Quelles différences remarquez-vous entre les deux graphiques de modèle :

  • Les intervalles de confiance sont-ils différents ?
  • Toutes les prédictions restent-elles entre 0 et 100 % ?

Les graphiques estimate_means() confirment que le lm autorise des valeurs négatives alors que le glm binomial représente correctement les données. Notez aussi que les IC sont souvent plus étroits pour le glm que pour le lm.

Tâche 14

Y a-t-il une interaction significative entre côte et genre ? Que vous indiquent les p-valeurs ?

Oui : l’interaction (coast:coral_genus) est significative.

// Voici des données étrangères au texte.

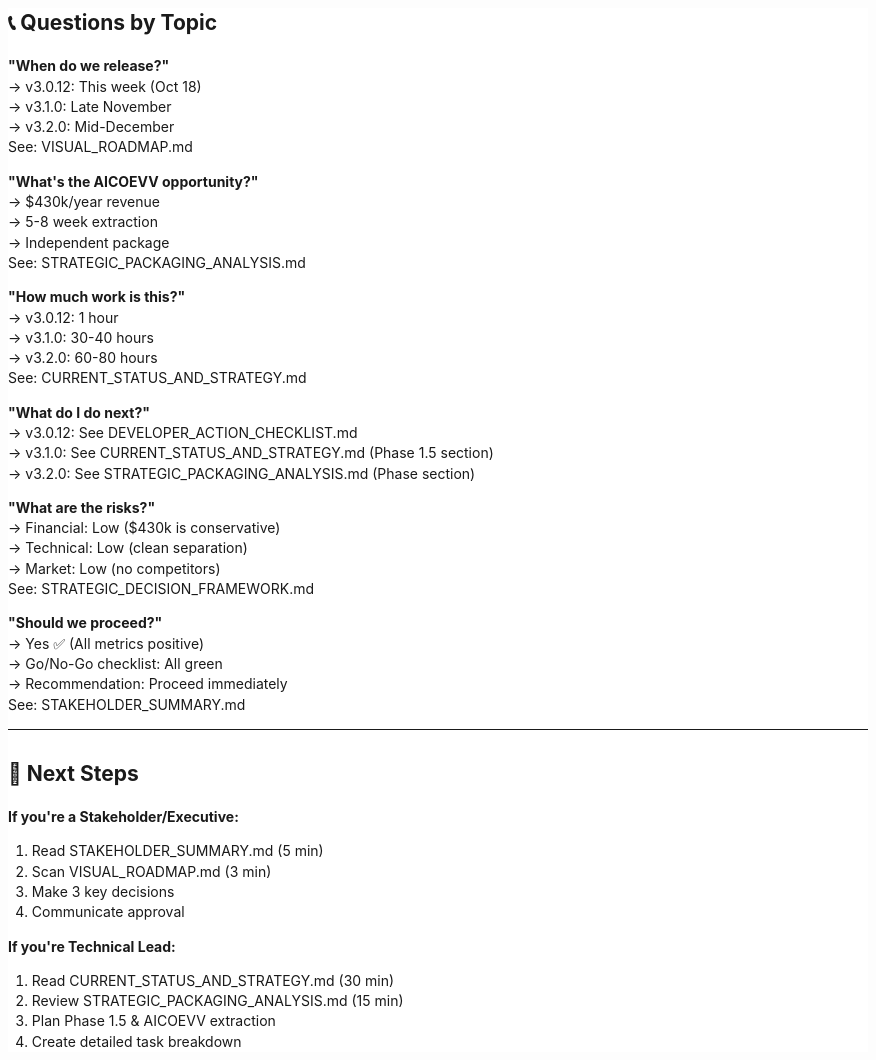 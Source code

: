 
## 📞 Questions by Topic

**"When do we release?"**  
→ v3.0.12: This week (Oct 18)  
→ v3.1.0: Late November  
→ v3.2.0: Mid-December  
See: VISUAL_ROADMAP.md

**"What's the AICOEVV opportunity?"**  
→ $430k/year revenue  
→ 5-8 week extraction  
→ Independent package  
See: STRATEGIC_PACKAGING_ANALYSIS.md

**"How much work is this?"**  
→ v3.0.12: 1 hour  
→ v3.1.0: 30-40 hours  
→ v3.2.0: 60-80 hours  
See: CURRENT_STATUS_AND_STRATEGY.md

**"What do I do next?"**  
→ v3.0.12: See DEVELOPER_ACTION_CHECKLIST.md  
→ v3.1.0: See CURRENT_STATUS_AND_STRATEGY.md (Phase 1.5 section)  
→ v3.2.0: See STRATEGIC_PACKAGING_ANALYSIS.md (Phase section)

**"What are the risks?"**  
→ Financial: Low ($430k is conservative)  
→ Technical: Low (clean separation)  
→ Market: Low (no competitors)  
See: STRATEGIC_DECISION_FRAMEWORK.md

**"Should we proceed?"**  
→ Yes ✅ (All metrics positive)  
→ Go/No-Go checklist: All green  
→ Recommendation: Proceed immediately  
See: STAKEHOLDER_SUMMARY.md

---

## 🎁 Next Steps

**If you're a Stakeholder/Executive:**
1. Read STAKEHOLDER_SUMMARY.md (5 min)
2. Scan VISUAL_ROADMAP.md (3 min)
3. Make 3 key decisions
4. Communicate approval

**If you're Technical Lead:**
1. Read CURRENT_STATUS_AND_STRATEGY.md (30 min)
2. Review STRATEGIC_PACKAGING_ANALYSIS.md (15 min)
3. Plan Phase 1.5 & AICOEVV extraction
4. Create detailed task breakdown
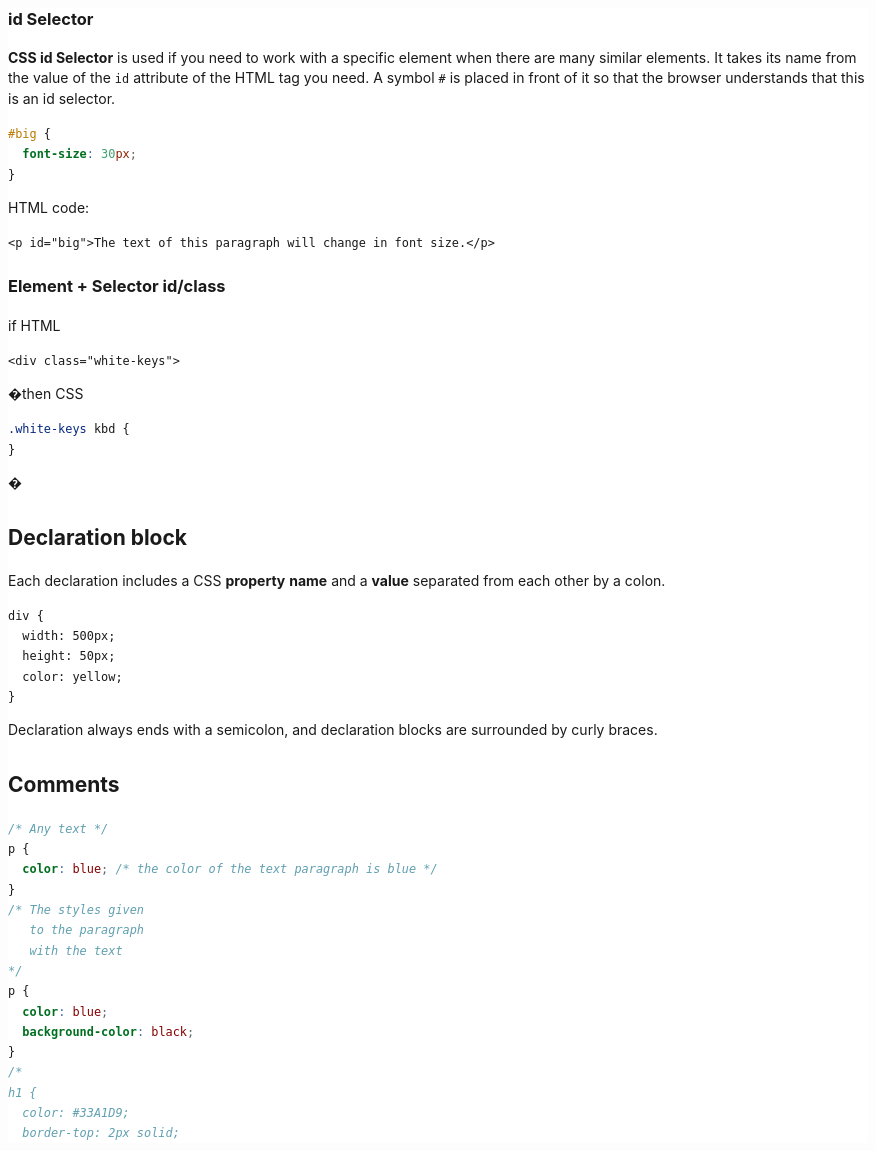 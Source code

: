 ### id Selector

**CSS id Selector** is used if you need to work with a specific element when there are many similar elements. It takes its name from the value of the `id` attribute of the HTML tag you need. A symbol `#` is placed in front of it so that the browser understands that this is an id selector.

```css
#big {
  font-size: 30px;
}
```

HTML code:

```markup
<p id="big">The text of this paragraph will change in font size.</p>
```

### Element + Selector id/class

if HTML

```markup
<div class="white-keys">
```

�then CSS

```css
.white-keys kbd {
}
```

�

## Declaration block

Each declaration includes a CSS **property** **name** and a **value** separated from each other by a colon.

```
div {
  width: 500px;
  height: 50px;
  color: yellow;
}
```

Declaration always ends with a semicolon, and declaration blocks are surrounded by curly braces.

## Comments

```css
/* Any text */
p {
  color: blue; /* the color of the text paragraph is blue */
}
/* The styles given
   to the paragraph
   with the text 
*/
p {
  color: blue;
  background-color: black;
}
/*
h1 {
  color: #33A1D9; 
  border-top: 2px solid;
```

Cela signifie que les différences de couverture entre genres varient selon l’orientation de la côte.

Tâche 15

En vous basant sur les contrastes et la visualisation du GLM ci‑dessus :

  • Quels genres diffèrent significativement au sein de chaque côte ?
  • Les différences significatives changent-elles entre les côtes ?
  • Comment ces résultats se comparent-ils à ceux suggérés par le LM ?

Sur toutes les côtes sauf la North, la couverture de Pocillopora est significativement supérieure à celle de Montipora, et Montipora est significativement supérieure à Acropora. Dans la North, Pocillopora est significativement plus couvrant que Montipora et Acropora, mais il n’existe pas de différence significative entre Montipora et Acropora.